Influencer marketing has been with us for a long time, and initially brands would focus on Macro and celeb-influencers to endorse their brand and products. As this discipline rose in popularity, so did the “ad immunity” among consumers and the effect seemed to get watered down. The so-called Influencer Branded Fatigue kicked us in the teeth.
Consumers are just like you and me, well they are you and me – we like relevance and context. We like local and trustworthy people who tell us that “this pair of shoes are good”. Not because they tell us they are good, but because they are a perfect fit and that they will do everything we need them to do. One of the good ways of getting to that point of convincing me to convert, is by serving me authentic content.
But what is this “authentic content” anyway? For us here at Cocolab, being authentic means that you believe in the product and message you’re trying to sell. You embrace it wholeheartedly and the experience you have with the product or brand is gained firsthand. If you do not make an effort to get to that point, some consumers will look right through you and the consequence could be that your brand-value drops.

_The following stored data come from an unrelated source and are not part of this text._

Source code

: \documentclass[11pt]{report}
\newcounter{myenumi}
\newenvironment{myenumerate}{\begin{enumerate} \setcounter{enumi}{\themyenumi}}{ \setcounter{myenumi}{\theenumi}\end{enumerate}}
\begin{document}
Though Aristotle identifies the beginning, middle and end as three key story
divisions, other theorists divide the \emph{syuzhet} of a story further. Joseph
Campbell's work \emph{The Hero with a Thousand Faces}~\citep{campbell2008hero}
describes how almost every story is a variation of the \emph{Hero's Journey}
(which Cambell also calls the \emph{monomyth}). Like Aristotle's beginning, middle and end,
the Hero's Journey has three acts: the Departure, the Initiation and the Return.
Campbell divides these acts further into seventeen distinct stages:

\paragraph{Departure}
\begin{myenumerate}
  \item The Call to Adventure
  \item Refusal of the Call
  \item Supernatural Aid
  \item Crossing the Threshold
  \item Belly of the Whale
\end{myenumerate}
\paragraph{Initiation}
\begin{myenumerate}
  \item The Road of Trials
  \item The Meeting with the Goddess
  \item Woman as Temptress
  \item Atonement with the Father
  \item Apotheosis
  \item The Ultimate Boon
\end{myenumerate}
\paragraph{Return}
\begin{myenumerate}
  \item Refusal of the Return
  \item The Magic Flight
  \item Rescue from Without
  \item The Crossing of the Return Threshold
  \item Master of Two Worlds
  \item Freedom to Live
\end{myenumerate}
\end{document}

How can you make your content more authentic and true to your and to the audience of your influencers:
Know your audience:
First of all, make sure you know who you are selling to and make sure your influencers are catering to this persona-group. But, you are of course a marketing professional so that part is clear already I’m sure!
Use customers or industry experts:
We wrote another article about why using your own customers is a very good idea, but you should also consider investing in an industry expert. If they are good, they are usually trusted by your audience and seen as an independent 3rd party. Let’s say you run a furniture shop – then it would make sense to use an interior designer / stylist as an influencer.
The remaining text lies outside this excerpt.